Your tidy desk policy is harming your business, here’s why

Creativity and innovation cant be scheduled, the best you can do is to create an environment that fosters them.

Psychology studies have shown that changes as minor as thinking about the lifestyle and appearance of a punk or an accountant can have a significant impact on our ability to be creative. Imagine how much impact the sterile environment created by that tidy desk policy is having on creative thinking.

Different people and job roles have different needs and need different environments in order to fulfil their potential. These kind of policies ignore those needs, and worse still try to suppress them. What they really show is that you don’t understand people. The problem with this is that if you don’t understand people, you don’t understand business.

Some people thrive in chaos and others require order. Creativity and innovation cannot exist in a sterile environment, studies have found that a messy desk encourages a creative mind.

How about instead we focus on something that matters?
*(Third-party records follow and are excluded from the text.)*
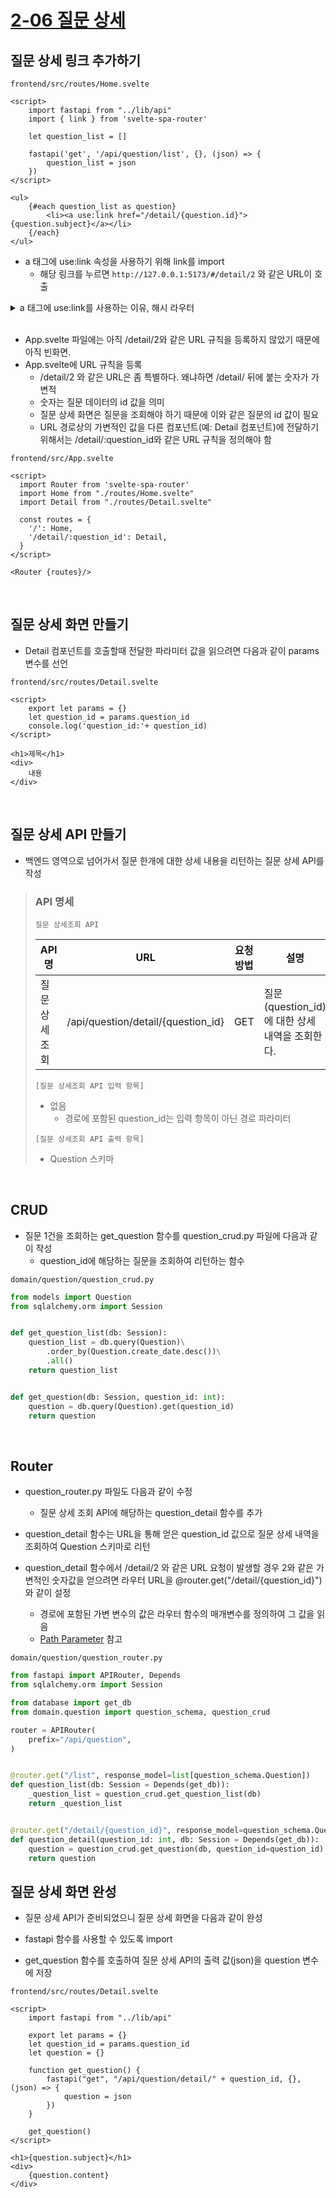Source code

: # [2-06 질문 상세](https://wikidocs.net/176427)

## 질문 상세 링크 추가하기

`frontend/src/routes/Home.svelte`
```svelte
<script>
    import fastapi from "../lib/api"
    import { link } from 'svelte-spa-router'

    let question_list = []

    fastapi('get', '/api/question/list', {}, (json) => {
        question_list = json
    })
</script>

<ul>
    {#each question_list as question}
        <li><a use:link href="/detail/{question.id}">{question.subject}</a></li>
    {/each}
</ul>
```

- a 태그에 use:link 속성을 사용하기 위해 link를 import
    - 해당 링크를 누르면 `http://127.0.0.1:5173/#/detail/2` 와 같은 URL이 호출

<details>
<summary>a 태그에 use:link를 사용하는 이유, 해시 라우터</summary>

- a 태그를 사용하는 일반적인 방법
    - `<a href="/some-path">Some Path</a>`
    - 위와 같은 링크를 클릭하면 브라우저 주소창에는 다음과 같이 표시
        - http://127.0.0.1:5173/some-path

- a 태그에 use:link를 사용
    - `<a use:link href="/some-path">Some Path</a>`
    - 다음과 같이 표시
        - http://127.0.0.1:5173/#/some-path


- use:link 속성을 사용한 경우는 항상 /# 문자가 선행되도록 경로가 만들어짐
- 웹 페이지에서 어떤 경로가 /# 으로 시작하면 브라우저는 이를 하나의 페이지로 인식
    - `http://127.0.0.1:5173/#/some-path`, `http://127.0.0.1:5173/#/question-create` 두 개의 경로를 모두 동일한 페이지로 인식한다는 점
    - 이것을 해시 기반 라우팅 (해시 라우터) 라고 함

<br>

- 왜 사용하냐?
    1. 해시 기반의 주소를 사용하지 않고 일반 방식의 주소를 사용하는 프론트엔드 파일들을 서버에 적용했다고 가정
    2. 예를 들어 회원 가입을 위한 경로가 요청되면 브라우저 주소창에는 http://fastapi.pybo.kr/user-create와 같은 주소가 표시
    3. 이 상태에서 브라우저를 새로고침하면 브라우저는 fastapi.pybo.kr 서버에 /user-create 라는 경로를 요청
    4. 서버는 해당 경로를 해석 할수 없어 404 Not Found 오류가 발생


- 왜 404 error가 발생?
    - `/user-create` 라는 경로는 서버가 아닌 클라이언트, 즉 프론트엔드에서만 사용하는 경로이기 때문.


- 해시 기반의 주소를 사용했다면?
    - 브라우저 주소창에는 http://fastapi.pybo.kr/#/user-create와 같은 주소가 표시
    - 이런 상태에서는 브라우저에서 새로고침을 하더라도 서버로 요청이 발생하지 않음
    - 브라우저는 /# 으로 시작하는 URL은 동일한 페이지라고 인식
        - 서버로 페이지 요청을 보내지 않음

</details>


<br>

- App.svelte 파일에는 아직 /detail/2와 같은 URL 규칙을 등록하지 않았기 때문에 아직 빈화면.
- App.svelte에 URL 규칙을 등록
    - /detail/2 와 같은 URL은 좀 특별하다. 왜냐하면 /detail/ 뒤에 붙는 숫자가 가변적
    - 숫자는 질문 데이터의 id 값을 의미
    - 질문 상세 화면은 질문을 조회해야 하기 때문에 이와 같은 질문의 id 값이 필요
    - URL 경로상의 가변적인 값을 다른 컴포넌트(예: Detail 컴포넌트)에 전달하기 위해서는 /detail/:question_id와 같은 URL 규칙을 정의해야 함


`frontend/src/App.svelte`
```svelte
<script>
  import Router from 'svelte-spa-router'
  import Home from "./routes/Home.svelte"
  import Detail from "./routes/Detail.svelte"

  const routes = {
    '/': Home,
    '/detail/:question_id': Detail,
  }
</script>

<Router {routes}/>
```

<br>

## 질문 상세 화면 만들기
- Detail 컴포넌트를 호출할때 전달한 파라미터 값을 읽으려면 다음과 같이 params 변수를 선언

`frontend/src/routes/Detail.svelte`
```svelte
<script>
    export let params = {}
    let question_id = params.question_id
    console.log('question_id:'+ question_id)
</script>

<h1>제목</h1>
<div>
    내용
</div>
```


<br>

## 질문 상세 API 만들기

- 백엔드 영역으로 넘어가서 질문 한개에 대한 상세 내용을 리턴하는 질문 상세 API를 작성


> ### API 명세
> `질문 상세조회 API`
>
> | API명           | URL                            | 요청 방법 | 설명                                |
> |-----------------|--------------------------------|-----------|-------------------------------------|
> | 질문 상세 조회 | /api/question/detail/{question_id} | GET       | 질문(question_id)에 대한 상세 내역을 조회한다. |
>
>
> `[질문 상세조회 API 입력 항목]`
> - 없음
>     - 경로에 포함된 question_id는 입력 항목이 아닌 경로 파라미터
>
> `[질문 상세조회 API 출력 항목]`
> - Question 스키마


<br>

## CRUD

- 질문 1건을 조회하는 get_question 함수를 question_crud.py 파일에 다음과 같이 작성
    - question_id에 해당하는 질문을 조회하여 리턴하는 함수

`domain/question/question_crud.py`
```python
from models import Question
from sqlalchemy.orm import Session


def get_question_list(db: Session):
    question_list = db.query(Question)\
        .order_by(Question.create_date.desc())\
        .all()
    return question_list


def get_question(db: Session, question_id: int):
    question = db.query(Question).get(question_id)
    return question
```

<br>

## Router

- question_router.py 파일도 다음과 같이 수정
    - 질문 상세 조회 API에 해당하는 question_detail 함수를 추가     

- question_detail 함수는 URL을 통해 얻은 question_id 값으로 질문 상세 내역을 조회하여 Question 스키마로 리턴
- question_detail 함수에서 /detail/2 와 같은 URL 요청이 발생할 경우 2와 같은 가변적인 숫자값을 얻으려면 라우터 URL을 @router.get("/detail/{question_id}")와 같이 설정
    - 경로에 포함된 가변 변수의 값은 라우터 함수의 매개변수를 정의하여 그 값을 읽음
    - [Path Parameter](https://fastapi.tiangolo.com/tutorial/path-params/) 참고


`domain/question/question_router.py`
```python
from fastapi import APIRouter, Depends
from sqlalchemy.orm import Session

from database import get_db
from domain.question import question_schema, question_crud

router = APIRouter(
    prefix="/api/question",
)


@router.get("/list", response_model=list[question_schema.Question])
def question_list(db: Session = Depends(get_db)):
    _question_list = question_crud.get_question_list(db)
    return _question_list


@router.get("/detail/{question_id}", response_model=question_schema.Question)
def question_detail(question_id: int, db: Session = Depends(get_db)):
    question = question_crud.get_question(db, question_id=question_id)
    return question
```


## 질문 상세 화면 완성

- 질문 상세 API가 준비되었으니 질문 상세 화면을 다음과 같이 완성

- fastapi 함수를 사용할 수 있도록 import
- get_question 함수를 호출하여 질문 상세 API의 출력 값(json)을 question 변수에 저장

`frontend/src/routes/Detail.svelte`
```svelte
<script>
    import fastapi from "../lib/api"

    export let params = {}
    let question_id = params.question_id 
    let question = {}

    function get_question() {
        fastapi("get", "/api/question/detail/" + question_id, {}, (json) => {
            question = json
        })
    }

    get_question()
</script>

<h1>{question.subject}</h1>
<div>
    {question.content}
</div>
```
Businesses typically introduce a tidy desk policy to improve visitor perceptions, but those businesses usually have bigger problems that are going un-tackled. Sure we could collectively spend hours every week tidying and policing our way into this sterile utopia; or we work on actually improving our processes, our product, our business and our customers lives.

That single site visit the customer made three years ago is just one touch point in a sea of thousands they have had, and will continue to have with the business. When they think about the business and what it stands for will the tidiness of employee desks really be the most important influencer?

  • More important than the hours of their life they have lost waiting for poorly performing software to load?
  • More important than the repeated confusion they have been through when confronted with an interface or workflow so far from their mental modal?

The problem with policies are that they compound and eventually add up to the rigidity of bureaucracy that everyone says they despise. Policies are not free.

We need to stop trying to control the uncontrollable. Decide what matters, what really matters, and what we are prepared to give up to get it.